Trata-se, a inscrição, de providência administrativa vinculada, com a qual é assentado o débito em registro, originando a inscrição o nascimento do título obrigatório para cobrança judicial. Dela deriva a liquidez e a certeza da existência do débito e de seu inadimplemento na data fixada. Dessa forma, evidente que desnecessária a de protesto da CDA.

O título executivo já tem presunção de liquidez e certeza e não necessita de prova de inadimplência e descumprimento.

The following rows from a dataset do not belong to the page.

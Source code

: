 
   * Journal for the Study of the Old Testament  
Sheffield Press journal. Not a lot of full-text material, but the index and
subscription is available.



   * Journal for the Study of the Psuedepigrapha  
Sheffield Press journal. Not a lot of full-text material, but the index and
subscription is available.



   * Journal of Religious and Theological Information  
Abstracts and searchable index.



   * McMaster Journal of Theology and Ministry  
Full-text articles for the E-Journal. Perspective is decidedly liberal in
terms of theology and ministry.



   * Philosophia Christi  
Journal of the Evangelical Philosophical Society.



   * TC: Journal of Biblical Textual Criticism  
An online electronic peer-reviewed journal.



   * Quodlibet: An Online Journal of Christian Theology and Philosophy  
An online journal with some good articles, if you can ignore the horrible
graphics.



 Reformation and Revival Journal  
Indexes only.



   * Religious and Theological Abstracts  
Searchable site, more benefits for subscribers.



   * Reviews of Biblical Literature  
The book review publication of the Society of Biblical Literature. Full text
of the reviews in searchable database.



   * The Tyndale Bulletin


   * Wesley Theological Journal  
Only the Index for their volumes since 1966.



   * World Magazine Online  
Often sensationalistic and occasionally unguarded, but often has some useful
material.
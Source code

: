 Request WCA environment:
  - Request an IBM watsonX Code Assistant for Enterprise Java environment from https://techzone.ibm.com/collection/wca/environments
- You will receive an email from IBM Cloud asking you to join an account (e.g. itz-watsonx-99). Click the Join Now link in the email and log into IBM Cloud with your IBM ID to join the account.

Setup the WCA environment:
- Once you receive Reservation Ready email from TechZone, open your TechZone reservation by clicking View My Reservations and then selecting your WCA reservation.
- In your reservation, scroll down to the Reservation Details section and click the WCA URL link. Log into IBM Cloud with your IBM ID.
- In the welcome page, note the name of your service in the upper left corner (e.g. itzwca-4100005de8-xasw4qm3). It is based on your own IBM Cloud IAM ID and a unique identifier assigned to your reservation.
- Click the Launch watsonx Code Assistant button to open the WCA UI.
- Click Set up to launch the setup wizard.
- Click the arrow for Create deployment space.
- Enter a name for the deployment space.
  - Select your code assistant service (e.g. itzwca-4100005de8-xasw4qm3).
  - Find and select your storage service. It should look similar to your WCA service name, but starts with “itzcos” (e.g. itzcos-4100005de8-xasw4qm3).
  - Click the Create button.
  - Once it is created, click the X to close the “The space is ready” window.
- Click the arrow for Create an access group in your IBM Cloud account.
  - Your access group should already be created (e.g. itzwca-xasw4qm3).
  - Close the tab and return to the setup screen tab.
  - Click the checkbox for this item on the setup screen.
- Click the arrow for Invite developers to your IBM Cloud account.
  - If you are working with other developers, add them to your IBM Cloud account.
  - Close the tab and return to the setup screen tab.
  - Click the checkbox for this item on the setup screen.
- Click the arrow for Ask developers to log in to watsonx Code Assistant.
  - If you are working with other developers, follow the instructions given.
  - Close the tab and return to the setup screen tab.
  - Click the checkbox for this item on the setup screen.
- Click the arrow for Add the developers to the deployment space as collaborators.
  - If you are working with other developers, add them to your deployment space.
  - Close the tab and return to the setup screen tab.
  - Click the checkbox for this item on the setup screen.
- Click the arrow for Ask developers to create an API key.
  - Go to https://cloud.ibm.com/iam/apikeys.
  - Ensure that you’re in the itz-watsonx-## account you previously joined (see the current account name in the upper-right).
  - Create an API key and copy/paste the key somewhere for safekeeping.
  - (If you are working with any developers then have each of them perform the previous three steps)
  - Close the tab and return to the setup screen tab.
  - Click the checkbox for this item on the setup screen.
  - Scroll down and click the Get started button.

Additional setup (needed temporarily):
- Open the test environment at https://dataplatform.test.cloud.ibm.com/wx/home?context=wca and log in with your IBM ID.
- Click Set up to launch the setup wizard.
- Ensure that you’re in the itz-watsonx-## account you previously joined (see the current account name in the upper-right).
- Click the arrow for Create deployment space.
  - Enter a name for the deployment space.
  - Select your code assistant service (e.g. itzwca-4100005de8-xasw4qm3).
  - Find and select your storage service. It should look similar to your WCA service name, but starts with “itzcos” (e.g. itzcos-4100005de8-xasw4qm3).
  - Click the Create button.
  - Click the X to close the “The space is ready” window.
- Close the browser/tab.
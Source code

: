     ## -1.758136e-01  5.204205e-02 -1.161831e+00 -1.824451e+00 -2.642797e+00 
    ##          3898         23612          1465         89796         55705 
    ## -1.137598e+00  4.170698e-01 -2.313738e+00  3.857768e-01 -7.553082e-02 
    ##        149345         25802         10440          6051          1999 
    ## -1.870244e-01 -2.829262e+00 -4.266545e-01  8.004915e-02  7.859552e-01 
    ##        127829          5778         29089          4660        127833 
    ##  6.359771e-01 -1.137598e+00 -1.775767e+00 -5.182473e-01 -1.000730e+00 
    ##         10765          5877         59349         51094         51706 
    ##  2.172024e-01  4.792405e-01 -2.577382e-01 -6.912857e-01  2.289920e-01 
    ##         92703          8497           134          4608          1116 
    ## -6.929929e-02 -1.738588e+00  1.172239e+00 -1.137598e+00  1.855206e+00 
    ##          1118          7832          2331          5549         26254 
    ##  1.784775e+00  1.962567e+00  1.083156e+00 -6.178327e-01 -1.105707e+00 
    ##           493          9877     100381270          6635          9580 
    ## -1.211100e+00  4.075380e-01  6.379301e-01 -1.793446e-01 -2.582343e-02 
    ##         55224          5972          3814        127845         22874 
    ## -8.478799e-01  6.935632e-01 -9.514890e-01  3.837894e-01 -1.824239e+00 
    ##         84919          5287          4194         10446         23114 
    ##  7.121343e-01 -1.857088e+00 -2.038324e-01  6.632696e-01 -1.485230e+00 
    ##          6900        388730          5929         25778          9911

Trata-se, portanto, o protesto da CDA, de ato não somente inútil para os fins legais a que se destina como de providência coercitiva com a finalidade evidente de forçar aquele que é apontado como devedor a efetuar o pagamento para livrar-se dos efeitos do protesto.

Além disso, a Fazenda tem a sua disposição forma privilegiada de perseguir o crédito tributário regularmente inscrito, em procedimento simplificado, previsto na Lei de Execução Fiscal, não necessitando do protesto do título para efetuar a cobrança do que lhe seja devido. Acresce que a definição de competência e a regulamentação dos serviços relativos a protesto de títulos e outros documentos de dívida se encontra no artigo 1º da Lei 9.492/97:

Art. 1 – Protesto é o ato formal e solene pelo qual se prova a inadimplência e o descumprimento de obrigação originada em títulos e outros documentos de dívida. O objetivo do protesto, portanto, é a prova do inadimplemento e o descumprimento de obrigação.

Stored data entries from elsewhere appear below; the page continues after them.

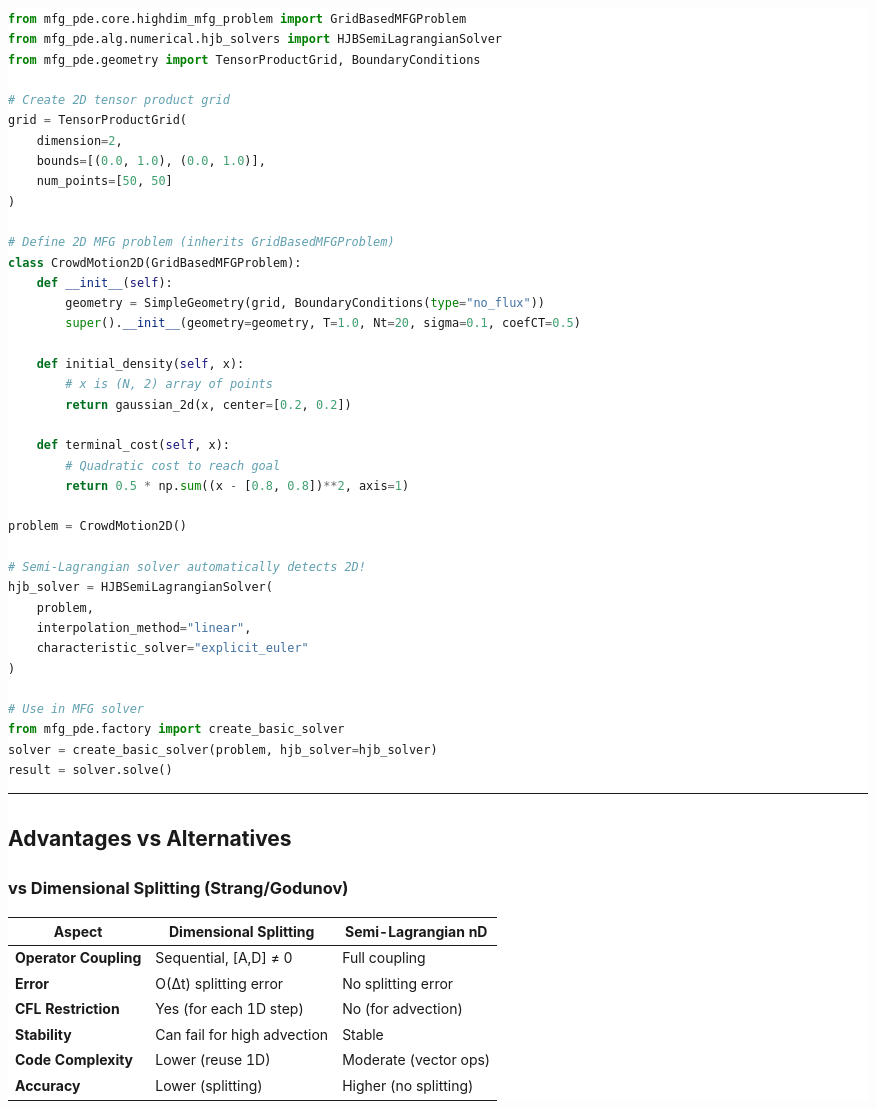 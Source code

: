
 ```python
from mfg_pde.core.highdim_mfg_problem import GridBasedMFGProblem
from mfg_pde.alg.numerical.hjb_solvers import HJBSemiLagrangianSolver
from mfg_pde.geometry import TensorProductGrid, BoundaryConditions

# Create 2D tensor product grid
grid = TensorProductGrid(
    dimension=2,
    bounds=[(0.0, 1.0), (0.0, 1.0)],
    num_points=[50, 50]
)

# Define 2D MFG problem (inherits GridBasedMFGProblem)
class CrowdMotion2D(GridBasedMFGProblem):
    def __init__(self):
        geometry = SimpleGeometry(grid, BoundaryConditions(type="no_flux"))
        super().__init__(geometry=geometry, T=1.0, Nt=20, sigma=0.1, coefCT=0.5)

    def initial_density(self, x):
        # x is (N, 2) array of points
        return gaussian_2d(x, center=[0.2, 0.2])

    def terminal_cost(self, x):
        # Quadratic cost to reach goal
        return 0.5 * np.sum((x - [0.8, 0.8])**2, axis=1)

problem = CrowdMotion2D()

# Semi-Lagrangian solver automatically detects 2D!
hjb_solver = HJBSemiLagrangianSolver(
    problem,
    interpolation_method="linear",
    characteristic_solver="explicit_euler"
)

# Use in MFG solver
from mfg_pde.factory import create_basic_solver
solver = create_basic_solver(problem, hjb_solver=hjb_solver)
result = solver.solve()
```

---

## Advantages vs Alternatives

### vs Dimensional Splitting (Strang/Godunov)

| Aspect | Dimensional Splitting | Semi-Lagrangian nD |
|--------|----------------------|-------------------|
| **Operator Coupling** | Sequential, [A,D] ≠ 0 | Full coupling |
| **Error** | O(Δt) splitting error | No splitting error |
| **CFL Restriction** | Yes (for each 1D step) | No (for advection) |
| **Stability** | Can fail for high advection | Stable |
| **Code Complexity** | Lower (reuse 1D) | Moderate (vector ops) |
| **Accuracy** | Lower (splitting) | Higher (no splitting) |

Já o Artigo 204, do Código Tributário Nacional, prevê que:

Art. 204 – A dívida regularmente inscrita goza da presunção de certeza e liquidez e tem o efeito de prova pré-constituída. Se, conforme o parágrafo único do mesmo artigo a presunção é relativa, admitindo prova em contrário, a prova do inadimplemento obtida com o protesto extrajudicial também gera presunção relativa, que pode ser ilidida mediante prova feita pelo interessado.

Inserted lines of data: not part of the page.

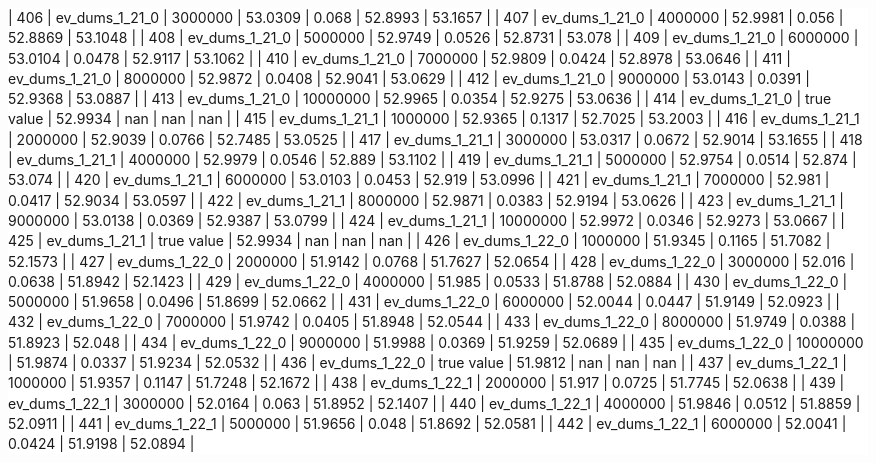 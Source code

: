 |  406 | ev_dums_1_21_0           | 3000000    |   53.0309 |   0.068  |  52.8993 |  53.1657 |
|  407 | ev_dums_1_21_0           | 4000000    |   52.9981 |   0.056  |  52.8869 |  53.1048 |
|  408 | ev_dums_1_21_0           | 5000000    |   52.9749 |   0.0526 |  52.8731 |  53.078  |
|  409 | ev_dums_1_21_0           | 6000000    |   53.0104 |   0.0478 |  52.9117 |  53.1062 |
|  410 | ev_dums_1_21_0           | 7000000    |   52.9809 |   0.0424 |  52.8978 |  53.0646 |
|  411 | ev_dums_1_21_0           | 8000000    |   52.9872 |   0.0408 |  52.9041 |  53.0629 |
|  412 | ev_dums_1_21_0           | 9000000    |   53.0143 |   0.0391 |  52.9368 |  53.0887 |
|  413 | ev_dums_1_21_0           | 10000000   |   52.9965 |   0.0354 |  52.9275 |  53.0636 |
|  414 | ev_dums_1_21_0           | true value |   52.9934 | nan      | nan      | nan      |
|  415 | ev_dums_1_21_1           | 1000000    |   52.9365 |   0.1317 |  52.7025 |  53.2003 |
|  416 | ev_dums_1_21_1           | 2000000    |   52.9039 |   0.0766 |  52.7485 |  53.0525 |
|  417 | ev_dums_1_21_1           | 3000000    |   53.0317 |   0.0672 |  52.9014 |  53.1655 |
|  418 | ev_dums_1_21_1           | 4000000    |   52.9979 |   0.0546 |  52.889  |  53.1102 |
|  419 | ev_dums_1_21_1           | 5000000    |   52.9754 |   0.0514 |  52.874  |  53.074  |
|  420 | ev_dums_1_21_1           | 6000000    |   53.0103 |   0.0453 |  52.919  |  53.0996 |
|  421 | ev_dums_1_21_1           | 7000000    |   52.981  |   0.0417 |  52.9034 |  53.0597 |
|  422 | ev_dums_1_21_1           | 8000000    |   52.9871 |   0.0383 |  52.9194 |  53.0626 |
|  423 | ev_dums_1_21_1           | 9000000    |   53.0138 |   0.0369 |  52.9387 |  53.0799 |
|  424 | ev_dums_1_21_1           | 10000000   |   52.9972 |   0.0346 |  52.9273 |  53.0667 |
|  425 | ev_dums_1_21_1           | true value |   52.9934 | nan      | nan      | nan      |
|  426 | ev_dums_1_22_0           | 1000000    |   51.9345 |   0.1165 |  51.7082 |  52.1573 |
|  427 | ev_dums_1_22_0           | 2000000    |   51.9142 |   0.0768 |  51.7627 |  52.0654 |
|  428 | ev_dums_1_22_0           | 3000000    |   52.016  |   0.0638 |  51.8942 |  52.1423 |
|  429 | ev_dums_1_22_0           | 4000000    |   51.985  |   0.0533 |  51.8788 |  52.0884 |
|  430 | ev_dums_1_22_0           | 5000000    |   51.9658 |   0.0496 |  51.8699 |  52.0662 |
|  431 | ev_dums_1_22_0           | 6000000    |   52.0044 |   0.0447 |  51.9149 |  52.0923 |
|  432 | ev_dums_1_22_0           | 7000000    |   51.9742 |   0.0405 |  51.8948 |  52.0544 |
|  433 | ev_dums_1_22_0           | 8000000    |   51.9749 |   0.0388 |  51.8923 |  52.048  |
|  434 | ev_dums_1_22_0           | 9000000    |   51.9988 |   0.0369 |  51.9259 |  52.0689 |
|  435 | ev_dums_1_22_0           | 10000000   |   51.9874 |   0.0337 |  51.9234 |  52.0532 |
|  436 | ev_dums_1_22_0           | true value |   51.9812 | nan      | nan      | nan      |
|  437 | ev_dums_1_22_1           | 1000000    |   51.9357 |   0.1147 |  51.7248 |  52.1672 |
|  438 | ev_dums_1_22_1           | 2000000    |   51.917  |   0.0725 |  51.7745 |  52.0638 |
|  439 | ev_dums_1_22_1           | 3000000    |   52.0164 |   0.063  |  51.8952 |  52.1407 |
|  440 | ev_dums_1_22_1           | 4000000    |   51.9846 |   0.0512 |  51.8859 |  52.0911 |
|  441 | ev_dums_1_22_1           | 5000000    |   51.9656 |   0.048  |  51.8692 |  52.0581 |
|  442 | ev_dums_1_22_1           | 6000000    |   52.0041 |   0.0424 |  51.9198 |  52.0894 | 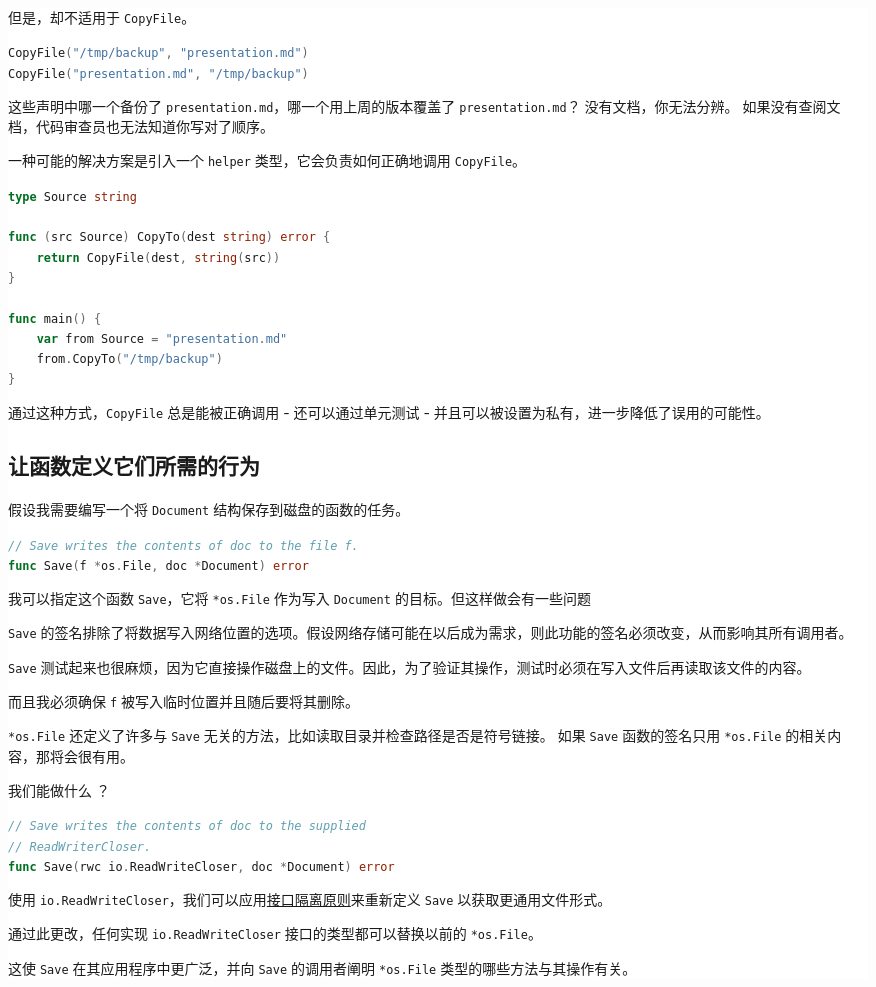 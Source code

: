 但是，却不适用于 `CopyFile`。

```go
CopyFile("/tmp/backup", "presentation.md")
CopyFile("presentation.md", "/tmp/backup")
```

这些声明中哪一个备份了 `presentation.md`，哪一个用上周的版本覆盖了 `presentation.md`？ 没有文档，你无法分辨。 如果没有查阅文档，代码审查员也无法知道你写对了顺序。

一种可能的解决方案是引入一个 `helper` 类型，它会负责如何正确地调用 `CopyFile`。

```go
type Source string

func (src Source) CopyTo(dest string) error {
	return CopyFile(dest, string(src))
}

func main() {
	var from Source = "presentation.md"
	from.CopyTo("/tmp/backup")
}
```

通过这种方式，`CopyFile` 总是能被正确调用 - 还可以通过单元测试 - 并且可以被设置为私有，进一步降低了误用的可能性。

## 让函数定义它们所需的行为

假设我需要编写一个将 `Document` 结构保存到磁盘的函数的任务。

```go
// Save writes the contents of doc to the file f.
func Save(f *os.File, doc *Document) error
```

我可以指定这个函数 `Save`，它将 `*os.File` 作为写入 `Document` 的目标。但这样做会有一些问题

`Save` 的签名排除了将数据写入网络位置的选项。假设网络存储可能在以后成为需求，则此功能的签名必须改变，从而影响其所有调用者。

`Save` 测试起来也很麻烦，因为它直接操作磁盘上的文件。因此，为了验证其操作，测试时必须在写入文件后再读取该文件的内容。

而且我必须确保 `f` 被写入临时位置并且随后要将其删除。

`*os.File` 还定义了许多与 `Save` 无关的方法，比如读取目录并检查路径是否是符号链接。 如果 `Save` 函数的签名只用 `*os.File` 的相关内容，那将会很有用。

我们能做什么 ？

```go
// Save writes the contents of doc to the supplied
// ReadWriterCloser.
func Save(rwc io.ReadWriteCloser, doc *Document) error
```

使用 `io.ReadWriteCloser`，我们可以应用[接口隔离原则](https://zh.wikipedia.org/wiki/接口隔离原则)来重新定义 `Save` 以获取更通用文件形式。

通过此更改，任何实现 `io.ReadWriteCloser` 接口的类型都可以替换以前的 `*os.File`。

这使 `Save` 在其应用程序中更广泛，并向 `Save` 的调用者阐明 `*os.File` 类型的哪些方法与其操作有关。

Por fim, tendo em vista que o Superior Tribunal de Justiça e o Tribunal de Justiça de São Paulo adotaram entendimento, em decisões recentes, que o protesto da CDA é desnecessário e ilegal, devem os protestos de CDAs ser cancelados no judiciário, sem prejuízo da cumulação com indenização por danos morais.

Augusto Fauvel de Moraes

é advogado, sócio do Fauvel e Moraes Sociedade de Advogados e presidente da Comissão de Direito Aduaneiro da OAB-SP.

daniel disse:
14 de outubro de 2013 às 22:24

parece que está desinformado o articulista .....
Lei 12.767 altera a Lei de Protesto de Títulos
A Lei Federal nº 12.767, de 27 de dezembro de 2012, alterou a Lei nº 9.492/97, incluindo também como títulos sujeitos a protesto as certidões da dívida ativa da União, dos Estados, do Distrito Federal, dos Municípios e das respectivas autarquias e fundações públicas.
A alteração encontra-se no artigo 25 da Lei nº 12.767/2012:
Art. 25. A Lei no 9.492, de 10 de setembro de 1997, passa a vigorar com as seguintes alterações:
"Art. 1º ......................................................................
Parágrafo único. Incluem-se entre os títulos sujeitos a protesto as certidões de dívida ativa da União, dos Estados, do Distrito Federal, dos Municípios e das respectivas autarquias e fundações públicas.” (NR)

daniel disse:
14 de outubro de 2013 às 22:24

parece que está desinformado o articulista .....
Lei 12.767 altera a Lei de Protesto de Títulos
A Lei Federal nº 12.767, de 27 de dezembro de 2012, alterou a Lei nº 9.492/97, incluindo também como títulos sujeitos a protesto as certidões da dívida ativa da União, dos Estados, do Distrito Federal, dos Municípios e das respectivas autarquias e fundações públicas.
A alteração encontra-se no artigo 25 da Lei nº 12.767/2012:
Art. 25. A Lei no 9.492, de 10 de setembro de 1997, passa a vigorar com as seguintes alterações:
"Art. 1º ......................................................................
Parágrafo único. Incluem-se entre os títulos sujeitos a protesto as certidões de dívida ativa da União, dos Estados, do Distrito Federal, dos Municípios e das respectivas autarquias e fundações públicas.” (NR)

Souza Santos disse:
16 de outubro de 2013 às 13:26

O protesto é ilegal sim pois, mesmo depois da edição a Lei nº12.767/2012, que tornou explícita a possibilidade de se sujeitar as CDAs a protesto, o STJ e o TJSP vem lançando suas decisões se coadunando com o artigo articulado, no sentido de inadmissão de protesto de CDAs. Veja.
PROCESSUAL CIVIL. AGRAVO EM RECURSO ESPECIAL. PROTESTO DE CERTIDÃO DE DÍVIDA ATIVA. ART. 1º DA LEI Nº 9.492/97. DESNECESSIDADE. PRECEDENTES.
“...”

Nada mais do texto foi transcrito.